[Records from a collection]
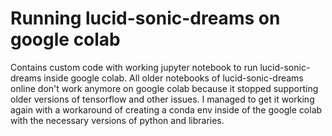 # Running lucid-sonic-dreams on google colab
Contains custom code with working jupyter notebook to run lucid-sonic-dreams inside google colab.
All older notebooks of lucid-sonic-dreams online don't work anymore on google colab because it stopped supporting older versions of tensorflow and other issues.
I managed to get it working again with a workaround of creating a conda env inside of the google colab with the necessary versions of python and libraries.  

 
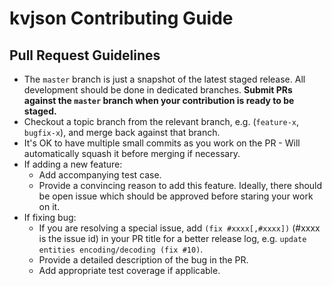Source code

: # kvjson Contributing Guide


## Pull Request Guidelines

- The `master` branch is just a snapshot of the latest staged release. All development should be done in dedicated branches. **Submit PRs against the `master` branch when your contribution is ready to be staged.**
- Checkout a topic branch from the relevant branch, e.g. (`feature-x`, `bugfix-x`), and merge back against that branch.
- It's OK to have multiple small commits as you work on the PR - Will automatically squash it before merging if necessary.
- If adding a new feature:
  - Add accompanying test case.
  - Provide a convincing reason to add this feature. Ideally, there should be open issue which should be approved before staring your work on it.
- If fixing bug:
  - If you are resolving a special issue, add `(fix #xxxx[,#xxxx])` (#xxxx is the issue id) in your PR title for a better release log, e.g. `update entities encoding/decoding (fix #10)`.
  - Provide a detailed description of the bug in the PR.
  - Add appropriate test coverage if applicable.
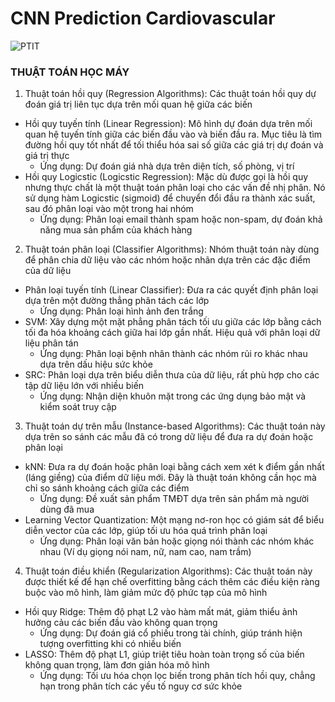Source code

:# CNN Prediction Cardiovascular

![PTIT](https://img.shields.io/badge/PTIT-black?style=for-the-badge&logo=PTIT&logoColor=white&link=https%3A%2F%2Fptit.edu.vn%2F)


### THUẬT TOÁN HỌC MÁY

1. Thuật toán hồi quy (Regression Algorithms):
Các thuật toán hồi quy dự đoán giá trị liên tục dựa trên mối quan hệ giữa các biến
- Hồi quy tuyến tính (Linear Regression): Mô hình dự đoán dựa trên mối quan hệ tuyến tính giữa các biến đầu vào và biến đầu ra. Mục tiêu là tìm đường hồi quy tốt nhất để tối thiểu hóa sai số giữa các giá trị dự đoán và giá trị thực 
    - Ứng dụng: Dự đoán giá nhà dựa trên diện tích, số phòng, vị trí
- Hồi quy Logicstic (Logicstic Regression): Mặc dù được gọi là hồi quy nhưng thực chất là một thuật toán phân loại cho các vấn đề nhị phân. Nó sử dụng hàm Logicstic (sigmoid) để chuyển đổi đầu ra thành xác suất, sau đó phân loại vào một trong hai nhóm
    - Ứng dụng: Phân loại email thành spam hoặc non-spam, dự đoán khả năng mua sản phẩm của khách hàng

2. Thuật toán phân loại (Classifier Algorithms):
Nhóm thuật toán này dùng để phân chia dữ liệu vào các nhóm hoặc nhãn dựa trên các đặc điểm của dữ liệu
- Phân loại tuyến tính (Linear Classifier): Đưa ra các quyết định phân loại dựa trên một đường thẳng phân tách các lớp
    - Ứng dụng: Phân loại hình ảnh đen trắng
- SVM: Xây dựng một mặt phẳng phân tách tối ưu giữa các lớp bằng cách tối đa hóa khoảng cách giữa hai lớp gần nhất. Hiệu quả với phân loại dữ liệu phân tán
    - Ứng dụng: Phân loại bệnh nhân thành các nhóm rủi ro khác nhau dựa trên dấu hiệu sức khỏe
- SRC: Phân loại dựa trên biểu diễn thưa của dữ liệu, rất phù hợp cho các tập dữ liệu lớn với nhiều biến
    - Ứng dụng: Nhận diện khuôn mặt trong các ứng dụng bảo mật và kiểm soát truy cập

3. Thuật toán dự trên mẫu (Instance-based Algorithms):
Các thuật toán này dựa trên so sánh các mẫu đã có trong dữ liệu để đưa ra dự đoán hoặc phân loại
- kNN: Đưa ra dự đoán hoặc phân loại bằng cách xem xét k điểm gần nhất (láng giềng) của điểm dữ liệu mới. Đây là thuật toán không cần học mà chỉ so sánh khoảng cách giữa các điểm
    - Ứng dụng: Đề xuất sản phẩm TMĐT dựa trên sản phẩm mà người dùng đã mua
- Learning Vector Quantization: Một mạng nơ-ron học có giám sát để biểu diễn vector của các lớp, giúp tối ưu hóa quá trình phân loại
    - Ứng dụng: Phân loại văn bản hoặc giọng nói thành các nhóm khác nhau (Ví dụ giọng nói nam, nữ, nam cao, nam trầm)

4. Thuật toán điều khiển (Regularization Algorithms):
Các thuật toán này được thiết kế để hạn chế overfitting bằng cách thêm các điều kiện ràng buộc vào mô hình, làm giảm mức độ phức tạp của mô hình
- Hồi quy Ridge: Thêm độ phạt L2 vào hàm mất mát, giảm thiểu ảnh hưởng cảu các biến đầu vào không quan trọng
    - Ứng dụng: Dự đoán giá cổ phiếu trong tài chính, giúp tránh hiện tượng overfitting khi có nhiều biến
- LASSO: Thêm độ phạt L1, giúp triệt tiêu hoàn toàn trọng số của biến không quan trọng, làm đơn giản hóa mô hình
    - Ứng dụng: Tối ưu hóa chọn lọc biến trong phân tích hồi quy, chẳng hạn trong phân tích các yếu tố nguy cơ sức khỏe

■ **Problem description**
Look above for the line holding "- Ứng dụng: Phân loại bệnh". Print it and every line after it, exactly, through the line holding "3. Thuật toán".

■ **Completed task**
    - Ứng dụng: Phân loại bệnh nhân thành các nhóm rủi ro khác nhau dựa trên dấu hiệu sức khỏe
- SRC: Phân loại dựa trên biểu diễn thưa của dữ liệu, rất phù hợp cho các tập dữ liệu lớn với nhiều biến
    - Ứng dụng: Nhận diện khuôn mặt trong các ứng dụng bảo mật và kiểm soát truy cập

3. Thuật toán dự trên mẫu (Instance-based Algorithms):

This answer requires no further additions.